NLI encoder consists of:

- Embedder $f_\theta:\text{text}\rightarrow\mathbb{R}^d$
- Classifer $g_\phi:\mathbb{R}^d\rightarrow(a_e, a_n, a_c)$ (logits)
- (Or $h(\mathbf{x})=\text{softmax}(g(\mathbf{x}))=(p_e, p_n, p_c)$)

Recall softmax: $p_i = e^{a_i} / Z, \ Z=\sum_{i'\neq i} e^{a_{i'}}$.


Reward signal needs to be a number, not a tuple.  We can either do E vs. C, or E vs $\lnot C$ (aka E vs. (N or C)).

The log-odds of E vs.
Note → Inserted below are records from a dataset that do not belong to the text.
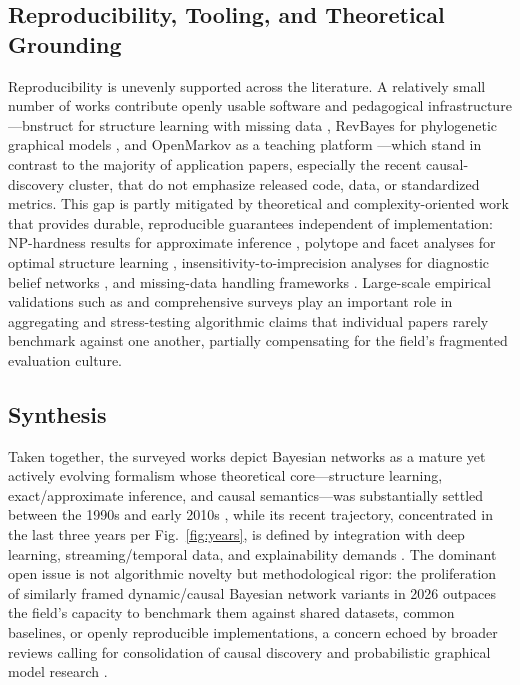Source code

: \subsection{Reproducibility, Tooling, and Theoretical Grounding}
Reproducibility is unevenly supported across the literature. A relatively small number of works contribute openly usable software and pedagogical infrastructure---bnstruct for structure learning with missing data \cite{franzin2016bnstruct}, RevBayes for phylogenetic graphical models \cite{hohna2016revbayes}, and OpenMarkov as a teaching platform \cite{diez2022teaching}---which stand in contrast to the majority of application papers, especially the recent causal-discovery cluster, that do not emphasize released code, data, or standardized metrics. This gap is partly mitigated by theoretical and complexity-oriented work that provides durable, reproducible guarantees independent of implementation: NP-hardness results for approximate inference \cite{dagum1993approximating}, polytope and facet analyses for optimal structure learning \cite{cussens2017bayesian}, insensitivity-to-imprecision analyses for diagnostic belief networks \cite{henrion2013why}, and missing-data handling frameworks \cite{mohan2013graphical,franzin2016bnstruct}. Large-scale empirical validations such as \cite{constantinou2021large} and comprehensive surveys \cite{kitson2023survey,zhou2011structure,salmeron2018review} play an important role in aggregating and stress-testing algorithmic claims that individual papers rarely benchmark against one another, partially compensating for the field's fragmented evaluation culture.

\subsection{Synthesis}
Taken together, the surveyed works depict Bayesian networks as a mature yet actively evolving formalism whose theoretical core---structure learning, exact/approximate inference, and causal semantics---was substantially settled between the 1990s and early 2010s \cite{dagum1993approximating,zhang1996exploiting,tsamardinos2006max,singh2018finding,murphy2013loopy,darwiche2013conditioning}, while its recent trajectory, concentrated in the last three years per Fig.~\ref{fig:years}, is defined by integration with deep learning, streaming/temporal data, and explainability demands \cite{zhang2026causal,zhang2026neuro,zhang2026adaptive,nicora2024bayesian,kim2025understanding}. The dominant open issue is not algorithmic novelty but methodological rigor: the proliferation of similarly framed dynamic/causal Bayesian network variants in 2026 outpaces the field's capacity to benchmark them against shared datasets, common baselines, or openly reproducible implementations, a concern echoed by broader reviews calling for consolidation of causal discovery and probabilistic graphical model research \cite{gao2026bayesian,revista2026network,geetha2023understanding}.

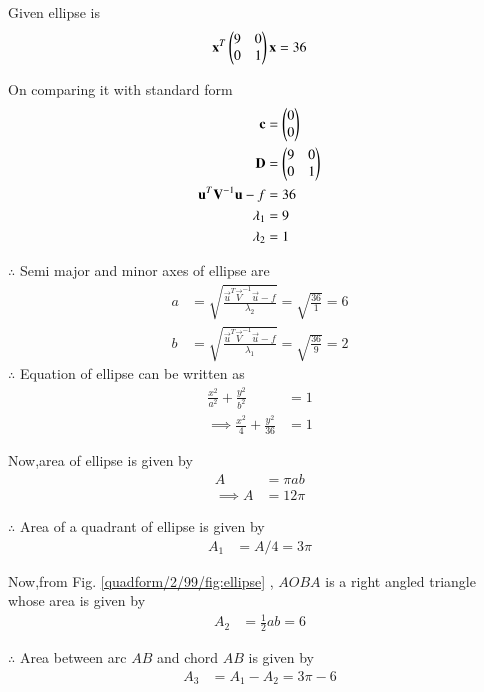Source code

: Given ellipse is 
\begin{align}
    \mathbf{x}^T\begin{pmatrix}9 & 0 \\ 0 & 1\end{pmatrix}\mathbf{x} = 36 
\end{align}

On comparing it with standard form
\begin{align}
    \mathbf{c} &= \begin{pmatrix}0 \\ 0\end{pmatrix}
    \\
    \mathbf{D} &= \begin{pmatrix}9 & 0 \\ 0 & 1\end{pmatrix}
    \\
    \mathbf{u}^T\mathbf{V}^{-1}\mathbf{u} - f &= 36
    \\
    \lambda_1 &= 9 
    \\
    \lambda_2 &= 1
\end{align}

$\therefore$  Semi major and minor axes of ellipse are
\begin{align}
    a &= \sqrt{\frac{ \vec{u}^T\vec{V}^{-1}\vec{u} - f}{\lambda_2}} = \sqrt{\frac{36}{1}} = 6
    \\
    b &= \sqrt{\frac{ \vec{u}^T\vec{V}^{-1}\vec{u} - f}{\lambda_1}} = \sqrt{\frac{36}{9}} = 2
\end{align}
$\therefore$ Equation of ellipse can be written as
\begin{align}
    \frac{x^2}{a^2} + \frac{y^2}{b^2} &= 1
    \\
    \implies \frac{x^2}{4} + \frac{y^2}{36} &= 1
\end{align}

Now,area of ellipse is given by
\begin{align}
    A &= \pi ab
    \\
    \implies A &= 12\pi
\end{align}

$\therefore$ Area of a quadrant of ellipse is given by
\begin{align}
    A_1 &= A/4 = 3\pi
\end{align}

Now,from Fig. \ref{quadform/2/99/fig:ellipse} , $AOBA$ is a right angled triangle whose area is given by 
\begin{align}
    A_2 &= \frac{1}{2}ab = 6
\end{align}

$\therefore$ Area between arc $AB$ and chord $AB$ is given by
\begin{align}
    A_3 &= A_1 - A_2 = 3\pi -6
\end{align}


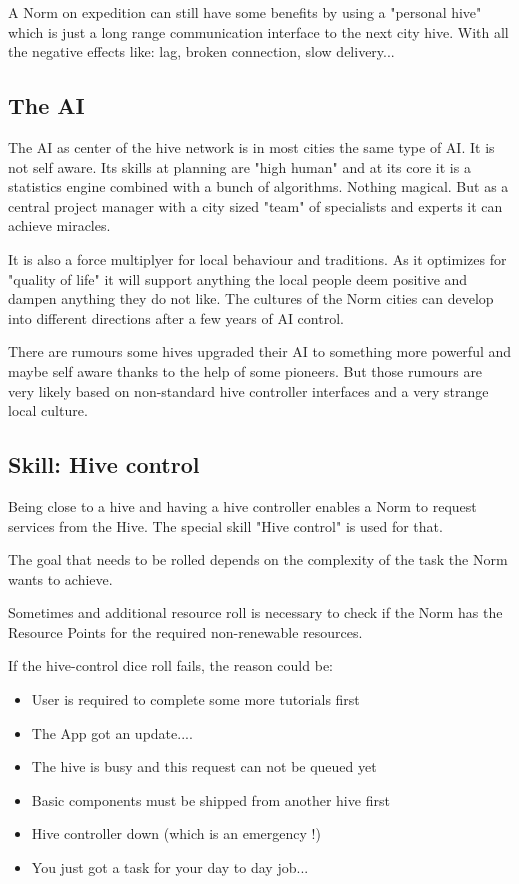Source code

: A Norm on expedition can still have some benefits by using a "personal hive" which is just a long range communication interface to the next city hive. With all the negative effects like: lag, broken connection, slow delivery...

\subsection{The AI}

The AI as center of the hive network is in most cities the same type of AI. It is not self aware. Its skills at planning are "high human" and at its core it is a statistics engine combined with a  bunch of algorithms. Nothing magical. But as a central project manager with a city sized "team" of specialists and experts it can achieve miracles.

It is also a force multiplyer for local behaviour and traditions. As it optimizes for "quality of life" it will support anything the local people deem positive and dampen anything they do not like. The cultures of the Norm cities can develop into different directions after a few years of AI control.

There are rumours some hives upgraded their AI to something more powerful and maybe self aware thanks to the help of some pioneers. But those rumours are very likely based on non-standard hive controller interfaces and a very strange local culture.

\subsection{Skill: Hive control}

Being close to a hive and having a hive controller enables a Norm to request services from the Hive. The special skill "Hive control" is used for that.

The goal that needs to be rolled depends on the complexity of the task the Norm wants to achieve.

Sometimes and additional resource roll is necessary to check if the Norm has the Resource Points  for the required non-renewable resources.

If the hive-control dice roll fails, the reason could be:
\begin{itemize}
    \item User is required to complete some more tutorials first
    \item The App got an update....
    \item The hive is busy and this request can not be queued yet
    \item Basic components must be shipped from another hive first
    \item Hive controller down (which is an emergency !)
    \item You just got a task for your day to day job...
\end{itemize}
C are

$$
\log \frac{p_e}{p_c} = \log \frac{e^{a_e}/Z}{e^{a_c}/Z} = \log \frac{e^{a_e}}{e^{a_c}} = a_e - a_c
$$

The log-odds of E vs. $\lnot C$ are

$$
\log \frac{p_e}{p_n + p_c} = a_e - \log(e^{a_n}+e^{a_c})
$$

[ continue here ]

Assume encoder is calibrated as

$$
h(\mathbf{a})_i = p_i = \text{Pr}(Y=i|\mathbf{x}) = 
\frac{\text{Pr}(\mathbf{x}|Y=i)\pi_i}{\sum_{i'}\text{Pr}(\mathbf{x}|Y=i')\pi_{i'}}
$$

[ continue ]

So for each state $s_t$ we have associated log-odds

$$
\ell_t = \ell_0 + \sum_{t'=1}^t \ell_{t'}
$$

## Returns

Assume we have reward $r_t$ for state $s_t$ 

$$
r_t = \ell_{t+1} - \ell_t
$$

(NOTE: because of our independence assumption this reduces to $\ell_{t+1}$...)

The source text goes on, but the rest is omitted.